Have you ever seen glycerin, glycerine or glycerol listed in the ingredients of any of your skin care products? Have you ever wondered what it was doing there?
A Little Background
First, glycerin, glycerine, and glycerol are used interchangeably, and they all are the same when it comes to skincare. It is colorless, odorless and sweet-tasting. In fact, it is derived from the Greek word glyko which means “sweet”. It was discovered by a Swedish chemist named Carl Wilhelm Scheele in the late 1700’s and Proctor and Gamble started producing it around 1858.
It is formed naturally when our bodies utilize stored fat (triglycerides) to produce energy. Our bodies will break down those fats and release glycerol and fatty acids into the bloodstream. The glycerol is converted to glucose in the liver and used for cellular energy.
Outside of the human body, it can be formed naturally from fats and oils during soap and fatty acid manufacturing and during the production of biodiesel fuel.

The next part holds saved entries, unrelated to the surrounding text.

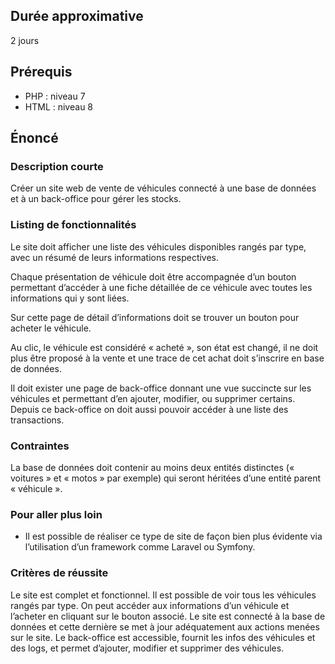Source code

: ## Durée approximative

2 jours

## Prérequis

- PHP : niveau 7
- HTML : niveau 8

## Énoncé

### Description courte

Créer un site web de vente de véhicules connecté à une base de données et à un back-office pour gérer les stocks.

### Listing de fonctionnalités

Le site doit afficher une liste des véhicules disponibles rangés par type, avec un résumé de leurs informations respectives.

Chaque présentation de véhicule doit être accompagnée d’un bouton permettant d’accéder à une fiche détaillée de ce véhicule avec toutes les informations qui y sont liées.

Sur cette page de détail d’informations doit se trouver un bouton pour acheter le véhicule.

Au clic, le véhicule est considéré « acheté », son état est changé, il ne doit plus être proposé à la vente et une trace de cet achat doit s’inscrire en base de données.

Il doit exister une page de back-office donnant une vue succincte sur les véhicules et permettant d’en ajouter, modifier, ou supprimer certains. Depuis ce back-office on doit aussi pouvoir accéder à une liste des transactions.

### Contraintes

La base de données doit contenir au moins deux entités distinctes (« voitures » et « motos » par exemple) qui seront héritées d’une entité parent « véhicule ».

### Pour aller plus loin

- Il est possible de réaliser ce type de site de façon bien plus évidente via l’utilisation d’un framework comme Laravel ou Symfony.

### Critères de réussite

Le site est complet et fonctionnel. Il est possible de voir tous les véhicules rangés par type. On peut accéder aux informations d’un véhicule et l’acheter en cliquant sur le bouton associé. Le site est connecté à la base de données et cette dernière se met à jour adéquatement aux actions menées sur le site. Le back-office est accessible, fournit les infos des véhicules et des logs, et permet d’ajouter, modifier et supprimer des véhicules.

Why is it in my skincare products?
Glycerin is inexpensive, versatile, safe, non-irritating, and has some antibacterial properties (it’s a natural way to prolong the shelf-life of products). Along with hyaluronic acid, it is one of the most effective humectants (water magnets) in the personal care industry because it attracts moisture and helps the skin retain that moisture for over 24 hours.
In one five-year human study, two high-glycerin moisturizers were compared to 16 other popular moisturizers in 394 patients with severe dry skin. The high-glycerin products performed better than all the other moisturizers tested. They more rapidly restored normal hydration and prevented dryness from returning for a longer period of time.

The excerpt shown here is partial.